Large scale ecological destruction is the result of over half a century of bombing and experimentation with new weapons systems. In his study titled "Vieques: The Ecology of an Island Under Siege", Professor José Seguinot Barbosa, Director of the Geography Department of the University of Puerto Rico in Río Piedras, explains that "the eastern tip of the island constitutes a region with more craters per kilometer than the moon." Professor Seguinot Barbosa adds that "the destruction of the natural and human resources of Vieques violates the basic norms of international law and human rights. At the state and federal level the laws pertaining to the coastal zone, water and noise quality, underwater resources, archaeological resources and land use, among others, are violated."

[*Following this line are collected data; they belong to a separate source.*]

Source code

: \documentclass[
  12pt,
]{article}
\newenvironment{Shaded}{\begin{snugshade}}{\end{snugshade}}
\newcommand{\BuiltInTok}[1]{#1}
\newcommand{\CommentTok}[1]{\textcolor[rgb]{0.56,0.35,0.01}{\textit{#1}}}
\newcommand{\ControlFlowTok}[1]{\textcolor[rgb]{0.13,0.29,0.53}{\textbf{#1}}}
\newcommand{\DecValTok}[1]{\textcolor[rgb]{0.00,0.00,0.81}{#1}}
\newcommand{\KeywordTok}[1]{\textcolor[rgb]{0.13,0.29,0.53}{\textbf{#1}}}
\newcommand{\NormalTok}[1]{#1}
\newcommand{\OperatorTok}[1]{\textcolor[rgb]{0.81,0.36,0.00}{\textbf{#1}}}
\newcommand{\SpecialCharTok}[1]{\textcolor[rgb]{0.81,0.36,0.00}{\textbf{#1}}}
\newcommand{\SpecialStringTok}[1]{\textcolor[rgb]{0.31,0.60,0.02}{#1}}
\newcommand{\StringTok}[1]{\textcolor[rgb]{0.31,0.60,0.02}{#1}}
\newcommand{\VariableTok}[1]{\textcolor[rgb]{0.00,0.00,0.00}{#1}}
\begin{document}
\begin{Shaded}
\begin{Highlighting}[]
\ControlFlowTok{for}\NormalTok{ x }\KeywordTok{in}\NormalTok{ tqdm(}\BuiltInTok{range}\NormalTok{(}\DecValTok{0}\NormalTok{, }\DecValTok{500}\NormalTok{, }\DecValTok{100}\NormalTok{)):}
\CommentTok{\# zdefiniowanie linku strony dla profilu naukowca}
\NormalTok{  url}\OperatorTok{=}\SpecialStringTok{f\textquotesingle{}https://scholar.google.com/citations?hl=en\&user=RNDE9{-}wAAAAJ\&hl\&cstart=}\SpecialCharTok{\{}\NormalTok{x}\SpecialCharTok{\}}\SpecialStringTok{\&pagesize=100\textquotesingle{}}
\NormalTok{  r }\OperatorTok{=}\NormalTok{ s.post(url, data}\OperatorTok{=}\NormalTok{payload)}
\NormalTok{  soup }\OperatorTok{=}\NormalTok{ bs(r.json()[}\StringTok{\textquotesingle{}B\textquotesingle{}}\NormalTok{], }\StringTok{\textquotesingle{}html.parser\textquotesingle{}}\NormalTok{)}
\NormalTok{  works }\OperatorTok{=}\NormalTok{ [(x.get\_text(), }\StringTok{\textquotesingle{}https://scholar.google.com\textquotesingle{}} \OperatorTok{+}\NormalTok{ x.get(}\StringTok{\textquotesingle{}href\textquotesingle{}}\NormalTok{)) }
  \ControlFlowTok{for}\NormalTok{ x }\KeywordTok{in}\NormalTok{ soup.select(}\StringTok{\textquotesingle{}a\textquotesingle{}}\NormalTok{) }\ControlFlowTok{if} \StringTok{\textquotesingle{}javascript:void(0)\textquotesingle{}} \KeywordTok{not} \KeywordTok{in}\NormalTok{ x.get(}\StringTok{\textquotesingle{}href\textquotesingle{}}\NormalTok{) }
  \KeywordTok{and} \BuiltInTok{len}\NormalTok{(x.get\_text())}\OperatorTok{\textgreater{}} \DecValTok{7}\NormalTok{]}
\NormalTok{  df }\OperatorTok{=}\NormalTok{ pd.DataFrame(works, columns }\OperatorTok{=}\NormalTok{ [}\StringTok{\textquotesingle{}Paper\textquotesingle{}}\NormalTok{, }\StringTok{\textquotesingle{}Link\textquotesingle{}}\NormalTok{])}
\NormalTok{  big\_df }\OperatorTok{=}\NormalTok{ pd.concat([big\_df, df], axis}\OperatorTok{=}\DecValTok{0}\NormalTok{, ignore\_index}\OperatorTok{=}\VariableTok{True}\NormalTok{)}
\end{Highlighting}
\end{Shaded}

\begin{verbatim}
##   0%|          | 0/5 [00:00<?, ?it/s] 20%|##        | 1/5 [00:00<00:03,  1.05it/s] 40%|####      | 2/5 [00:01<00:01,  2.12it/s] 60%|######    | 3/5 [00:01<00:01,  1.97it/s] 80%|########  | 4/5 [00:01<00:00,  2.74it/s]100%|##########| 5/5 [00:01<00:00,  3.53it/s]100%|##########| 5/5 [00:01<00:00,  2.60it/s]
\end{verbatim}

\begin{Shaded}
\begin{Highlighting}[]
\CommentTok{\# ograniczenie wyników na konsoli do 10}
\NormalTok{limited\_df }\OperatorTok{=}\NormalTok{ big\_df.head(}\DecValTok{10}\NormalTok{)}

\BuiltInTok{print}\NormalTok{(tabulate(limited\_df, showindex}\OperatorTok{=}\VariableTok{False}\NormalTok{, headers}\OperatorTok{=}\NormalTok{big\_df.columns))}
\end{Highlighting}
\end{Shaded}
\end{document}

Chemical engineer Rafael Cruz Pérez, in an article titled "Contamination Produced by Explosives and Residuals of Explosives in Vieques, Puerto Rico" (published in Dimensión, Magazine of the Association of Engineers and Surveyors of Puerto Rico, Year 2, Vol. 8, Jan. 1988) points out that ". . .chemicals from the bombing (TNT, NO3, NO2, RDX and Tetryl) are transported by diverse mechanisms toward the civilian area. . .We find that the effective concentration of particles over the civilian area of Vieques exceeds 197 micrograms per cubic meter and therefore exceeds the legal federal criteria for clean air."

Fishermen have for decades struggled to get the Navy to stop bombing and leave the island. Giant military ships destroy fish traps and bombing and other maneuvers impose severe restrictions on fishermen's entry into some of the best fishing areas around the island. On numerous occasions fishing boats have been damaged by naval gunfire and fishermen have been severely hurt by exploding bombs close to their fishing activities.

The Committee for the Rescue and Development of Vieques has begun to articulate, with the assistance of experts from Puerto Rican universities and international organizations, a vision for the future social and economic development of a Vieques freed from the Navy.

Our Committee recommends the creation of a land trust to keep and maintain the lands rescued from the Navy in the hands of the community of Vieques. Our Committee also recommends the establishment of a continuing education and training program in order to adequately empower the community of Vieques to manage its own resources, including but not limited to, its hotels, restaurants, agricultural projects, small factories, and scientific and environmental projects. The goal is to ensure the sustainable development of Vieques by Viequenses, for the benefit of Viequenses and those who visit our beautiful island.

Mr. Chairman and Members of the Committee, this is a historic moment for the people of Vieques. We ask the United States Congress to take a historic step in ending more than half a century of crude and persistent violations of the basic human rights of the people of Vieques, Puerto Rico. Help put an end to the military presence in Vieques. We demand peace and request that you give us hope for peace in our island in the new millennium. Thank you.